[Stored data entries]
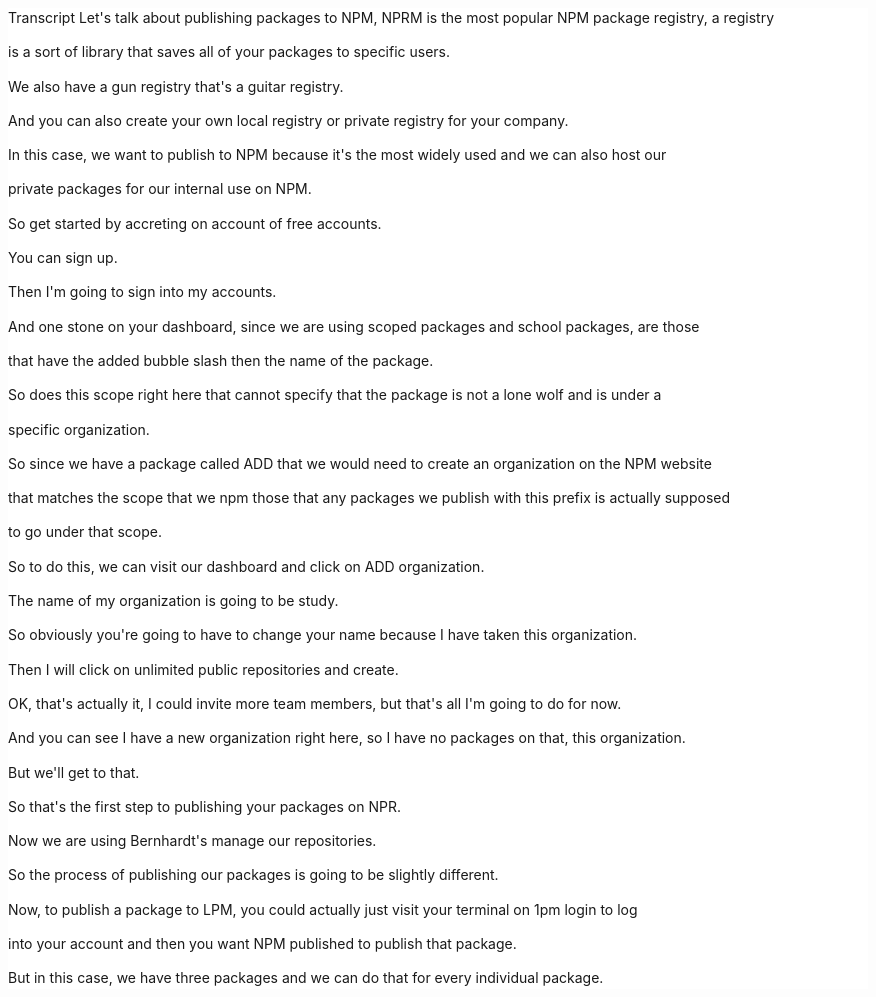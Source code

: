 Transcript
Let's talk about publishing packages to NPM, NPRM is the most popular NPM package registry, a registry

is a sort of library that saves all of your packages to specific users.

We also have a gun registry that's a guitar registry.

And you can also create your own local registry or private registry for your company.

In this case, we want to publish to NPM because it's the most widely used and we can also host our

private packages for our internal use on NPM.

So get started by accreting on account of free accounts.

You can sign up.

Then I'm going to sign into my accounts.

And one stone on your dashboard, since we are using scoped packages and school packages, are those

that have the added bubble slash then the name of the package.

So does this scope right here that cannot specify that the package is not a lone wolf and is under a

specific organization.

So since we have a package called ADD that we would need to create an organization on the NPM website

that matches the scope that we npm those that any packages we publish with this prefix is actually supposed

to go under that scope.

So to do this, we can visit our dashboard and click on ADD organization.

The name of my organization is going to be study.

So obviously you're going to have to change your name because I have taken this organization.

Then I will click on unlimited public repositories and create.

OK, that's actually it, I could invite more team members, but that's all I'm going to do for now.

And you can see I have a new organization right here, so I have no packages on that, this organization.

But we'll get to that.

So that's the first step to publishing your packages on NPR.

Now we are using Bernhardt's manage our repositories.

So the process of publishing our packages is going to be slightly different.

Now, to publish a package to LPM, you could actually just visit your terminal on 1pm login to log

into your account and then you want NPM published to publish that package.

But in this case, we have three packages and we can do that for every individual package.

◆ **TASK OBJECTIVE**: Return exactly the lines from the line bearing "to go under that scope." to the end of the records, inclusive of both; include no other lines.

◆ **SOLUTION FOR THIS PROBLEM**:
to go under that scope.

So to do this, we can visit our dashboard and click on ADD organization.

The name of my organization is going to be study.

So obviously you're going to have to change your name because I have taken this organization.

Then I will click on unlimited public repositories and create.

OK, that's actually it, I could invite more team members, but that's all I'm going to do for now.

And you can see I have a new organization right here, so I have no packages on that, this organization.

But we'll get to that.

So that's the first step to publishing your packages on NPR.

Now we are using Bernhardt's manage our repositories.

So the process of publishing our packages is going to be slightly different.

Now, to publish a package to LPM, you could actually just visit your terminal on 1pm login to log

into your account and then you want NPM published to publish that package.

But in this case, we have three packages and we can do that for every individual package.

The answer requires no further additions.